Robbie Gibbons, Castaways TV show ABC

Robbie Gibbons, a contestant on ABC’s Castaways. (Photo by (Tenspeed TV)

Castaways has bit too much of CBS’ Hunted, in that concealing any actual rules or conceits from the audience is far more frustrating than useful. The producers have clearly stocked each location with shelters, or the beginnings of shelters, and a random assortment of supplies, which is fine and also obvious.

They’ve also asked the cast to pack bags, and then scattered their bags around so that they’d each find someone else’s bag. The contents are more story than survival: journals with stories about themselves, bags and bags of food for the man struggling with his weight.

Are those placed randomly, or are the producers attempting to create connection between specific cast members? And why did they do such a bad job of packing?

In its attempts to make the show have emotional heft, it becomes far too cute.

Sometimes, as the castaways narrate (Are these words they wrote in their journals? Things they said organically?
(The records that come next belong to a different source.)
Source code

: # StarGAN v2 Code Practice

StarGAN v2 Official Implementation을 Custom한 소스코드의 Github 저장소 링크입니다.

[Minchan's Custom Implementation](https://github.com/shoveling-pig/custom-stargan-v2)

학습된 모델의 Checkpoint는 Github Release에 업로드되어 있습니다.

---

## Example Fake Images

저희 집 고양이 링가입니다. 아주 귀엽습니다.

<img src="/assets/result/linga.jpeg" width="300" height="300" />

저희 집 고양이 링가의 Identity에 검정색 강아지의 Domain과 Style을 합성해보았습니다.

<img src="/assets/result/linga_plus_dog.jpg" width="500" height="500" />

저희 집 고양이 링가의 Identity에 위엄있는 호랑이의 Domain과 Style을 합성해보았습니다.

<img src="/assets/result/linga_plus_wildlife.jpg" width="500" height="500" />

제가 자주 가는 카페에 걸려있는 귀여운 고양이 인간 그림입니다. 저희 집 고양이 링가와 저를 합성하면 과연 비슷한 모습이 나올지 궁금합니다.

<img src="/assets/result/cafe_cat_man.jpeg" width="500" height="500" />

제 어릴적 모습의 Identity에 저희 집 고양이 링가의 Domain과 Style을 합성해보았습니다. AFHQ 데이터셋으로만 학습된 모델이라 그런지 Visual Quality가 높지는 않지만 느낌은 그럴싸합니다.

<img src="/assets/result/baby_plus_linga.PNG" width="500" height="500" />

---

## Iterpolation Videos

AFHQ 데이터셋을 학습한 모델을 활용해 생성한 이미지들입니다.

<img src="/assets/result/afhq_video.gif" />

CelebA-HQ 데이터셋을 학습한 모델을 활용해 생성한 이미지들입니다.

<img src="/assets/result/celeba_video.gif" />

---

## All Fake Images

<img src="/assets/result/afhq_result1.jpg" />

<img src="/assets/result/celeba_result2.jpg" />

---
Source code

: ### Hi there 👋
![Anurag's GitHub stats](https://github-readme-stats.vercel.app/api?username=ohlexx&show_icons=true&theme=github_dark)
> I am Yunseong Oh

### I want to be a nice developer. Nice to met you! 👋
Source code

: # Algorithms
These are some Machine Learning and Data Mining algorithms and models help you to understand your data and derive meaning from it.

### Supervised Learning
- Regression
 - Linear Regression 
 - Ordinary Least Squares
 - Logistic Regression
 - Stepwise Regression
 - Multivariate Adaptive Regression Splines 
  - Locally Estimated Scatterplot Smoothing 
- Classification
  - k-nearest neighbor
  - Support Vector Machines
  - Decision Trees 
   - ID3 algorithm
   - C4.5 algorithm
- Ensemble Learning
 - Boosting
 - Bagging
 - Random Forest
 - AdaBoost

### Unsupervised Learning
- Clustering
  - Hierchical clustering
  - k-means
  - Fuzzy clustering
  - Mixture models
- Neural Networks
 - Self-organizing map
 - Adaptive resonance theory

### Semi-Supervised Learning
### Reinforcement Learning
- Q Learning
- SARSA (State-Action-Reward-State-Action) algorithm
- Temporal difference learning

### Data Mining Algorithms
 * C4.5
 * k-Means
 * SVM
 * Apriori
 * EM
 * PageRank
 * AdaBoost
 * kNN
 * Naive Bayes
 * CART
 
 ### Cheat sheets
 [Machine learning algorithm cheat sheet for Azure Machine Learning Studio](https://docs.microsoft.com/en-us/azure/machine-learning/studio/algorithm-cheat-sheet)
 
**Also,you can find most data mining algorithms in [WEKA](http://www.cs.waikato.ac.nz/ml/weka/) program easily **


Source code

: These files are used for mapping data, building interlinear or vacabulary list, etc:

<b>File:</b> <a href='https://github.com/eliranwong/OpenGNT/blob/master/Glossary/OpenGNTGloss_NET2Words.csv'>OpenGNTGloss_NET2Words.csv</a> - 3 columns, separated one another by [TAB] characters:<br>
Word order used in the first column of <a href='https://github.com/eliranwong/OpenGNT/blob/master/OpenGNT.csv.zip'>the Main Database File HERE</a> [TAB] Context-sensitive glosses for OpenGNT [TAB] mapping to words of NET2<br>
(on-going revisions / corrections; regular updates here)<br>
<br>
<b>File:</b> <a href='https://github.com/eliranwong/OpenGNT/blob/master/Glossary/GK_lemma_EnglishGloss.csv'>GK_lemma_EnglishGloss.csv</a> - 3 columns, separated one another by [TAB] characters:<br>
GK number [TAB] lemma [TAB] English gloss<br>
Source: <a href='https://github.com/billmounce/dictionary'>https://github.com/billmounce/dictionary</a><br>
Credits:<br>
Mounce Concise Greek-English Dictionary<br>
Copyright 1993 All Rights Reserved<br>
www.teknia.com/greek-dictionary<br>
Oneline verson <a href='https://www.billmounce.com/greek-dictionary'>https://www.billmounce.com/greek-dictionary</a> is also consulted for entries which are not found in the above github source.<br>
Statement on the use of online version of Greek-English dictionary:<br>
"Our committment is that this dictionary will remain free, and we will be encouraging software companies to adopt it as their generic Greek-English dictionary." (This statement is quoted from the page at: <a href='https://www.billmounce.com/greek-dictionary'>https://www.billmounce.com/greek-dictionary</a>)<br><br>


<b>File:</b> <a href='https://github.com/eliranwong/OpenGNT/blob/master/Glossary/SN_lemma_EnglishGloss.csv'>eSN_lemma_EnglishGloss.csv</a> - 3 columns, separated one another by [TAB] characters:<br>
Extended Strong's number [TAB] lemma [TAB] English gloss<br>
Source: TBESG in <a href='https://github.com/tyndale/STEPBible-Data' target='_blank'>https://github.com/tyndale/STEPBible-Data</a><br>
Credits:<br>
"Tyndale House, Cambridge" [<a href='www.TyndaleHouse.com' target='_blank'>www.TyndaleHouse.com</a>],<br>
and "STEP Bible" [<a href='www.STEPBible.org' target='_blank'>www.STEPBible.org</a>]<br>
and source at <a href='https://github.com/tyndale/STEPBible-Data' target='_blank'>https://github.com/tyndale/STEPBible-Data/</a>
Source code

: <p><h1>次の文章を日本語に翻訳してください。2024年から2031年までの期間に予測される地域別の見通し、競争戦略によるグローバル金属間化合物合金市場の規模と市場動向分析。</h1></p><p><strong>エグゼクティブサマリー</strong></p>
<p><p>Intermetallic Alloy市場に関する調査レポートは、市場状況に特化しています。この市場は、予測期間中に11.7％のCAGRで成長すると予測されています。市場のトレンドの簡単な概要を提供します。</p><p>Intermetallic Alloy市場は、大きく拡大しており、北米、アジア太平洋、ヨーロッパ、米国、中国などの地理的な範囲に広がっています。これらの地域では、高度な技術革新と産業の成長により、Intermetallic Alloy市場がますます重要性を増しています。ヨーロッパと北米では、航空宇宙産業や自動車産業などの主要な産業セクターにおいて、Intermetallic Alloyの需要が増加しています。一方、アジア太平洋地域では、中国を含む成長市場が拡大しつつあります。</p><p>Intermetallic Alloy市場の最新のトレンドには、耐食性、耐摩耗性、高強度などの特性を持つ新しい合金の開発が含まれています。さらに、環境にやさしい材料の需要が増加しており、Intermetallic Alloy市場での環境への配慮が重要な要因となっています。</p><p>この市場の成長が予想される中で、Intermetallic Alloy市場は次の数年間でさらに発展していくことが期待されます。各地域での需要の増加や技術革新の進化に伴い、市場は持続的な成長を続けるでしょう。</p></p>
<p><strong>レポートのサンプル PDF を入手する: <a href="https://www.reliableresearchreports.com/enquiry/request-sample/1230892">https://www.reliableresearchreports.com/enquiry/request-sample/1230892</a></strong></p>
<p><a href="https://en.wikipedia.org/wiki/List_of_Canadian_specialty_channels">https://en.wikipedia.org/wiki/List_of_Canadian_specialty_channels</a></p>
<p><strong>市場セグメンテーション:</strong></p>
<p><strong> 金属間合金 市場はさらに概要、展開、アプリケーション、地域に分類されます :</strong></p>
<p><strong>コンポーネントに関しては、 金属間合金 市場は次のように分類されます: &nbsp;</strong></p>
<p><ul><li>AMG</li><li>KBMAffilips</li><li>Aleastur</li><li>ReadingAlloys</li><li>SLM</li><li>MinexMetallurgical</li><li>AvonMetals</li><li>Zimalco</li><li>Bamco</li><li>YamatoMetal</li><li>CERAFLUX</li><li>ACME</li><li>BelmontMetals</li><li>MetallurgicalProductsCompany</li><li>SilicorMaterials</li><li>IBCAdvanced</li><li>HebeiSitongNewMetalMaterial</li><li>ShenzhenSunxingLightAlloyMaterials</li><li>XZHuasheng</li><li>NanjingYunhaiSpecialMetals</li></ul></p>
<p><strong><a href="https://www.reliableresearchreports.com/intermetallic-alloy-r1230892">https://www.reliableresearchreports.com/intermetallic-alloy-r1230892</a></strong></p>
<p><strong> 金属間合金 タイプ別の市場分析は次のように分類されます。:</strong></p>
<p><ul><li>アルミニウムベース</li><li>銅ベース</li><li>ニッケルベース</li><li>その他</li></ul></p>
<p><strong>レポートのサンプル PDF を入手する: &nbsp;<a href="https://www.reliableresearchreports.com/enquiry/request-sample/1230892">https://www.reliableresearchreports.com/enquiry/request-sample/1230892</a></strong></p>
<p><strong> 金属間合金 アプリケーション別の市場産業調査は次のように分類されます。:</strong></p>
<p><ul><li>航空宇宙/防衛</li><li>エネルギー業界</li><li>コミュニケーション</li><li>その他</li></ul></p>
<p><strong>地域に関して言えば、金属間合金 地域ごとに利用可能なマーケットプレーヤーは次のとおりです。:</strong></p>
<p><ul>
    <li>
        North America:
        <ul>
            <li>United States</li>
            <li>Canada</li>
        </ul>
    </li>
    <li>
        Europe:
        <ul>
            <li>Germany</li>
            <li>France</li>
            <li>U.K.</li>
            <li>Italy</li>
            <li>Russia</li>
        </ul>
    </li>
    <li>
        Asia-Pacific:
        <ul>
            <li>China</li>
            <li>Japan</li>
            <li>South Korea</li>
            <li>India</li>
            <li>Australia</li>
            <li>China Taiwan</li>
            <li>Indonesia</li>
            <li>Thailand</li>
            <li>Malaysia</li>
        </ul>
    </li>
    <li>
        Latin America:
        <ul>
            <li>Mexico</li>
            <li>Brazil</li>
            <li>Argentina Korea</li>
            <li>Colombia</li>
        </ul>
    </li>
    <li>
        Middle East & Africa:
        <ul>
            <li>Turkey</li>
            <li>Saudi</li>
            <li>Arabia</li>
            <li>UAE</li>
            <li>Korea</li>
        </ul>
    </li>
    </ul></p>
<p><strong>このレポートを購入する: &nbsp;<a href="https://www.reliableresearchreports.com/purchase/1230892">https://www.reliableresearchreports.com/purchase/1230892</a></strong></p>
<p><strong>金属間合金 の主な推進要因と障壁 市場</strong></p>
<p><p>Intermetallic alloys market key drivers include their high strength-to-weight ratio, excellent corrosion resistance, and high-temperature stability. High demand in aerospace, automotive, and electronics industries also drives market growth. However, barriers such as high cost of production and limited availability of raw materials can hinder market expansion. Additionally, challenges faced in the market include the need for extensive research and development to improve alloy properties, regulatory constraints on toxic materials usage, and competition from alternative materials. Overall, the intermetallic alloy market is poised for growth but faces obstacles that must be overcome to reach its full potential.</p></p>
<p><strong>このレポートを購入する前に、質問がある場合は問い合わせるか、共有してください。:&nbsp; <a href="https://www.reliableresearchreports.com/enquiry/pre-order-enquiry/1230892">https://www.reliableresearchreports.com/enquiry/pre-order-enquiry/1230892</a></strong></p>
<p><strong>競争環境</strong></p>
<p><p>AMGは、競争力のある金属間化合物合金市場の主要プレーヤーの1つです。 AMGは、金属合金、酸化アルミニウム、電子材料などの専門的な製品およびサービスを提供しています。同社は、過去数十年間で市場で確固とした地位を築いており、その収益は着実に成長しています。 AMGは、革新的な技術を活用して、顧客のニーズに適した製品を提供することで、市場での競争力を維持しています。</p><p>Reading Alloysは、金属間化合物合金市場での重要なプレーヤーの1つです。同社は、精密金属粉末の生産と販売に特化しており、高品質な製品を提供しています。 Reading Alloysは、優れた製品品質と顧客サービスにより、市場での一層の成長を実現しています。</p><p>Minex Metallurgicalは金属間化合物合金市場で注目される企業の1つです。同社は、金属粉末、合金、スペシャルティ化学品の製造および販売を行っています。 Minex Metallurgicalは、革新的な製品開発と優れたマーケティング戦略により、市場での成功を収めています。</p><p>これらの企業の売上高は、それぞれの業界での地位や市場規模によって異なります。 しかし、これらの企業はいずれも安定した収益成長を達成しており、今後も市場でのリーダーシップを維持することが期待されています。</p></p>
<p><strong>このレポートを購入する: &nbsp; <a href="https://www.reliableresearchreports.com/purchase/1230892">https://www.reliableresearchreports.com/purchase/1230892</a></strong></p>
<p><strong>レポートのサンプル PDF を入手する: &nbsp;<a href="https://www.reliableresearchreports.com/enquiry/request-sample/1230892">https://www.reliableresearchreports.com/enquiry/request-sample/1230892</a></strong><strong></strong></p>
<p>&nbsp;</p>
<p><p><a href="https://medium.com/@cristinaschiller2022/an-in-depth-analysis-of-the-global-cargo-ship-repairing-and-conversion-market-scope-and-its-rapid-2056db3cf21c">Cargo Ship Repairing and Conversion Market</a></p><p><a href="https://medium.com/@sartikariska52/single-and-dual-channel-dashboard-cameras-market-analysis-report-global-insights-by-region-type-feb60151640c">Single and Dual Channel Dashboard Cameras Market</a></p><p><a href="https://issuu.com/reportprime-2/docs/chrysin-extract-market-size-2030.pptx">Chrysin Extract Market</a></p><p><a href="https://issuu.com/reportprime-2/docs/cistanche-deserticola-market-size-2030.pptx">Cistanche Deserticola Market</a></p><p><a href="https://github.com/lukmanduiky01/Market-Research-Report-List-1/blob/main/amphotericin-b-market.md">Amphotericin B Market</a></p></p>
Things that were written for them?), part of what they’re saying appears on screen, in a handwriting-style typeface.

What’s scrawled across the frame tends to be the schmaltziest, the most cliche things: “I always had big dreams, even when I was a little kid.”

The picture is beautiful—the series was filmed in Indonesia, in the western part of West Papau, based on locations mentioned in the credits (Raja Ampat Dive Lodge, Papau Paradise, Swiss Bel Hotel Sorong)—and takes care not to show any part of the production.

But it’s a little absurd to watch a man struggling to swim across the ocean and say, in an interview recorded later, that he was thinking, “someone help me, someone save me—and there’s no one there.”

Meanwhile, a drone is filming from above while a camera operator is in the water next to him, and maybe there’s even a camera on a boat. Sometimes they’re at a distance and sometimes just a couple feet away.

It might be scary, but he’s not as alone and in as much trouble as the show wants to insist that he is.

But what Castaways has done by that point is turn that person into a character worth caring about, and by the end of the episode, only a few of the 12 cast members have been given attention, so there’s more to come.

I’m in for learning about their struggles in life and on these islands, and discovering how one can inform the other. I just wish this boat would move a little faster and stop dragging its heavy hand in the water.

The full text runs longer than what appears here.